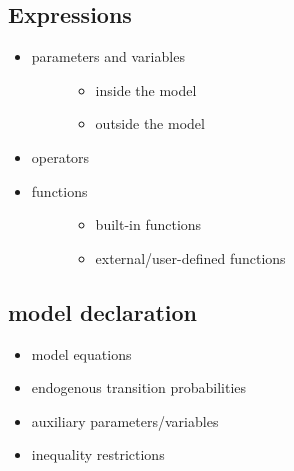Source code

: \documentclass[letterpaper,10pt,english]{sphinxmanual}
\begin{document}
\subsection{Expressions}
\label{dsge_interface:expressions}\begin{itemize}
\item {} \begin{description}
\item[{parameters and variables}] \leavevmode\begin{itemize}
\item {} 
inside the model

\item {} 
outside the model

\end{itemize}

\end{description}

\item {} 
operators

\item {} \begin{description}
\item[{functions}] \leavevmode\begin{itemize}
\item {} 
built-in functions

\item {} 
external/user-defined functions

\end{itemize}

\end{description}

\end{itemize}


\subsection{model declaration}
\label{dsge_interface:model-declaration}\begin{itemize}
\item {} 
model equations

\item {} 
endogenous transition probabilities

\item {} 
auxiliary parameters/variables

\item {} 
inequality restrictions

\end{itemize}
\end{document}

> [WHAT THIS TASK INVOLVES] Each record must appear again exactly as written above, without its pictures.

> [SOLUTION TO THIS PROBLEM]
Source code

: \documentclass[letterpaper,10pt,english]{sphinxmanual}
\begin{document}
\subsection{Expressions}
\label{dsge_interface:expressions}\begin{itemize}
\item {} \begin{description}
\item[{parameters and variables}] \leavevmode\begin{itemize}
\item {} 
inside the model

\item {} 
outside the model

\end{itemize}

\end{description}

\item {} 
operators

\item {} \begin{description}
\item[{functions}] \leavevmode\begin{itemize}
\item {} 
built-in functions

\item {} 
external/user-defined functions

\end{itemize}

\end{description}

\end{itemize}


\subsection{model declaration}
\label{dsge_interface:model-declaration}\begin{itemize}
\item {} 
model equations

\item {} 
endogenous transition probabilities

\item {} 
auxiliary parameters/variables

\item {} 
inequality restrictions

\end{itemize}
\end{document}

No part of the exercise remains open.